Stored data:
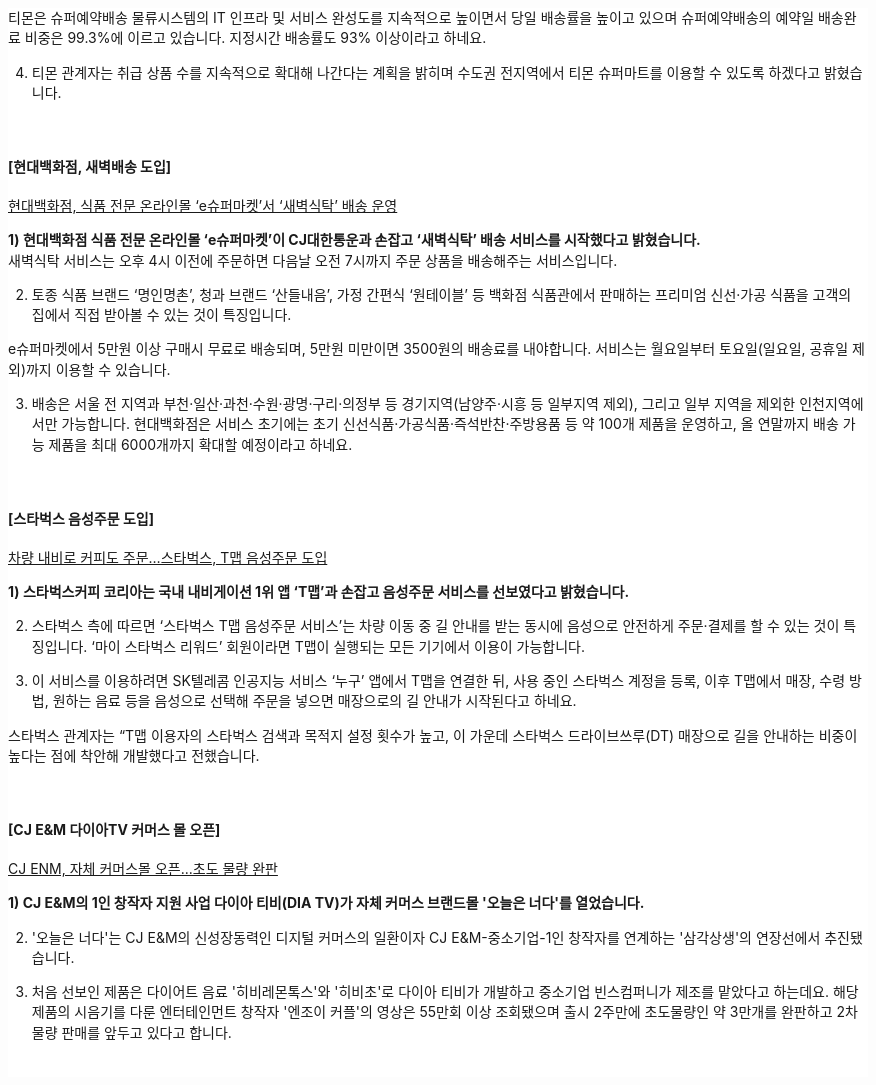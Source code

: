 티몬은 슈퍼예약배송 물류시스템의 IT 인프라 및 서비스 완성도를 지속적으로 높이면서 당일 배송률을 높이고 있으며 슈퍼예약배송의 예약일 배송완료 비중은 99.3%에 이르고 있습니다. 지정시간 배송률도 93% 이상이라고 하네요.

4) 티몬 관계자는 취급 상품 수를 지속적으로 확대해 나간다는 계획을 밝히며 수도권 전지역에서 티몬 슈퍼마트를 이용할 수 있도록 하겠다고 밝혔습니다.

<br>


#### [현대백화점, 새벽배송 도입]

[현대백화점, 식품 전문 온라인몰 ‘e슈퍼마켓’서 ‘새벽식탁’ 배송 운영](http://www.econovill.com/news/articleView.html?idxno=340817)

<strong>1) 현대백화점 식품 전문 온라인몰 ‘e슈퍼마켓’이 CJ대한통운과 손잡고 ‘새벽식탁’ 배송 서비스를 시작했다고 밝혔습니다.</strong>  
새벽식탁 서비스는 오후 4시 이전에 주문하면 다음날 오전 7시까지 주문 상품을 배송해주는 서비스입니다. 

2) 토종 식품 브랜드 ‘명인명촌’, 청과 브랜드 ‘산들내음’, 가정 간편식 ‘원테이블’ 등 
백화점 식품관에서 판매하는 프리미엄 신선·가공 식품을 고객의 집에서 직접 받아볼 수 있는 것이 특징입니다. 

e슈퍼마켓에서 5만원 이상 구매시 무료로 배송되며, 5만원 미만이면 3500원의 배송료를 내야합니다. 
서비스는 월요일부터 토요일(일요일, 공휴일 제외)까지 이용할 수 있습니다.   

3) 배송은 서울 전 지역과 부천·일산·과천·수원·광명·구리·의정부 등 경기지역(남양주·시흥 등 일부지역 제외), 그리고 일부 지역을 제외한 인천지역에서만 가능합니다. 
현대백화점은 서비스 초기에는 초기 신선식품·가공식품·즉석반찬·주방용품 등 약 100개 제품을 운영하고, 올 연말까지 배송 가능 제품을 최대 6000개까지 확대할 예정이라고 하네요.

<br>


#### [스타벅스 음성주문 도입]

[차량 내비로 커피도 주문…스타벅스, T맵 음성주문 도입](http://www.sedaily.com/NewsView/1S1XVCH3WT)

<strong>1) 스타벅스커피 코리아는 국내 내비게이션 1위 앱 ‘T맵’과 손잡고 음성주문 서비스를 선보였다고 밝혔습니다.</strong>

2) 스타벅스 측에 따르면 ‘스타벅스 T맵 음성주문 서비스’는 차량 이동 중 길 안내를 받는 동시에 음성으로 안전하게 주문·결제를 할 수 있는 것이 특징입니다. 
‘마이 스타벅스 리워드’ 회원이라면 T맵이 실행되는 모든 기기에서 이용이 가능합니다.

3) 이 서비스를 이용하려면 SK텔레콤 인공지능 서비스 ‘누구’ 앱에서 T맵을 연결한 뒤, 사용 중인 스타벅스 계정을 등록, 
이후 T맵에서 매장, 수령 방법, 원하는 음료 등을 음성으로 선택해 주문을 넣으면 매장으로의 길 안내가 시작된다고 하네요. 

스타벅스 관계자는 “T맵 이용자의 스타벅스 검색과 목적지 설정 횟수가 높고, 이 가운데 스타벅스 드라이브쓰루(DT) 매장으로 길을 안내하는 비중이 높다는 점에 착안해 개발했다고 전했습니다.

<br>

#### [CJ E&M 다이아TV 커머스 몰 오픈]

[CJ ENM, 자체 커머스몰 오픈...초도 물량 완판](http://www.dt.co.kr/contents.html?article_no=2018070502109931037005&ref=naver)

<strong>1) CJ E&M의 1인 창작자 지원 사업 다이아 티비(DIA TV)가 자체 커머스 브랜드몰 '오늘은 너다'를 열었습니다. </strong>

2) '오늘은 너다'는 CJ E&M의 신성장동력인 디지털 커머스의 일환이자 CJ E&M-중소기업-1인 창작자를 연계하는 '삼각상생'의 연장선에서 추진됐습니다.  

3) 처음 선보인 제품은 다이어트 음료 '히비레몬톡스'와 '히비초'로 다이아 티비가 개발하고 중소기업 빈스컴퍼니가 제조를 맡았다고 하는데요. 
해당 제품의 시음기를 다룬 엔터테인먼트 창작자 '엔조이 커플'의 영상은 55만회 이상 조회됐으며 출시 2주만에 초도물량인 약 3만개를 완판하고 2차 물량 판매를 앞두고 있다고 합니다.

<br>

WORK REQUIRED: Each entry is to be returned precisely as it appears, but the pictures are to be dropped.

WRITTEN SOLUTION:
Source code

: 티몬은 슈퍼예약배송 물류시스템의 IT 인프라 및 서비스 완성도를 지속적으로 높이면서 당일 배송률을 높이고 있으며 슈퍼예약배송의 예약일 배송완료 비중은 99.3%에 이르고 있습니다. 지정시간 배송률도 93% 이상이라고 하네요.

4) 티몬 관계자는 취급 상품 수를 지속적으로 확대해 나간다는 계획을 밝히며 수도권 전지역에서 티몬 슈퍼마트를 이용할 수 있도록 하겠다고 밝혔습니다.

<br>


#### [현대백화점, 새벽배송 도입]

[현대백화점, 식품 전문 온라인몰 ‘e슈퍼마켓’서 ‘새벽식탁’ 배송 운영](http://www.econovill.com/news/articleView.html?idxno=340817)

<strong>1) 현대백화점 식품 전문 온라인몰 ‘e슈퍼마켓’이 CJ대한통운과 손잡고 ‘새벽식탁’ 배송 서비스를 시작했다고 밝혔습니다.</strong>  
새벽식탁 서비스는 오후 4시 이전에 주문하면 다음날 오전 7시까지 주문 상품을 배송해주는 서비스입니다. 

2) 토종 식품 브랜드 ‘명인명촌’, 청과 브랜드 ‘산들내음’, 가정 간편식 ‘원테이블’ 등 
백화점 식품관에서 판매하는 프리미엄 신선·가공 식품을 고객의 집에서 직접 받아볼 수 있는 것이 특징입니다. 

e슈퍼마켓에서 5만원 이상 구매시 무료로 배송되며, 5만원 미만이면 3500원의 배송료를 내야합니다. 
서비스는 월요일부터 토요일(일요일, 공휴일 제외)까지 이용할 수 있습니다.   

3) 배송은 서울 전 지역과 부천·일산·과천·수원·광명·구리·의정부 등 경기지역(남양주·시흥 등 일부지역 제외), 그리고 일부 지역을 제외한 인천지역에서만 가능합니다. 
현대백화점은 서비스 초기에는 초기 신선식품·가공식품·즉석반찬·주방용품 등 약 100개 제품을 운영하고, 올 연말까지 배송 가능 제품을 최대 6000개까지 확대할 예정이라고 하네요.

<br>


#### [스타벅스 음성주문 도입]

[차량 내비로 커피도 주문…스타벅스, T맵 음성주문 도입](http://www.sedaily.com/NewsView/1S1XVCH3WT)

<strong>1) 스타벅스커피 코리아는 국내 내비게이션 1위 앱 ‘T맵’과 손잡고 음성주문 서비스를 선보였다고 밝혔습니다.</strong>

2) 스타벅스 측에 따르면 ‘스타벅스 T맵 음성주문 서비스’는 차량 이동 중 길 안내를 받는 동시에 음성으로 안전하게 주문·결제를 할 수 있는 것이 특징입니다. 
‘마이 스타벅스 리워드’ 회원이라면 T맵이 실행되는 모든 기기에서 이용이 가능합니다.

3) 이 서비스를 이용하려면 SK텔레콤 인공지능 서비스 ‘누구’ 앱에서 T맵을 연결한 뒤, 사용 중인 스타벅스 계정을 등록, 
이후 T맵에서 매장, 수령 방법, 원하는 음료 등을 음성으로 선택해 주문을 넣으면 매장으로의 길 안내가 시작된다고 하네요. 

스타벅스 관계자는 “T맵 이용자의 스타벅스 검색과 목적지 설정 횟수가 높고, 이 가운데 스타벅스 드라이브쓰루(DT) 매장으로 길을 안내하는 비중이 높다는 점에 착안해 개발했다고 전했습니다.

<br>

#### [CJ E&M 다이아TV 커머스 몰 오픈]

[CJ ENM, 자체 커머스몰 오픈...초도 물량 완판](http://www.dt.co.kr/contents.html?article_no=2018070502109931037005&ref=naver)

<strong>1) CJ E&M의 1인 창작자 지원 사업 다이아 티비(DIA TV)가 자체 커머스 브랜드몰 '오늘은 너다'를 열었습니다. </strong>

2) '오늘은 너다'는 CJ E&M의 신성장동력인 디지털 커머스의 일환이자 CJ E&M-중소기업-1인 창작자를 연계하는 '삼각상생'의 연장선에서 추진됐습니다.  

3) 처음 선보인 제품은 다이어트 음료 '히비레몬톡스'와 '히비초'로 다이아 티비가 개발하고 중소기업 빈스컴퍼니가 제조를 맡았다고 하는데요. 
해당 제품의 시음기를 다룬 엔터테인먼트 창작자 '엔조이 커플'의 영상은 55만회 이상 조회됐으며 출시 2주만에 초도물량인 약 3만개를 완판하고 2차 물량 판매를 앞두고 있다고 합니다.

<br>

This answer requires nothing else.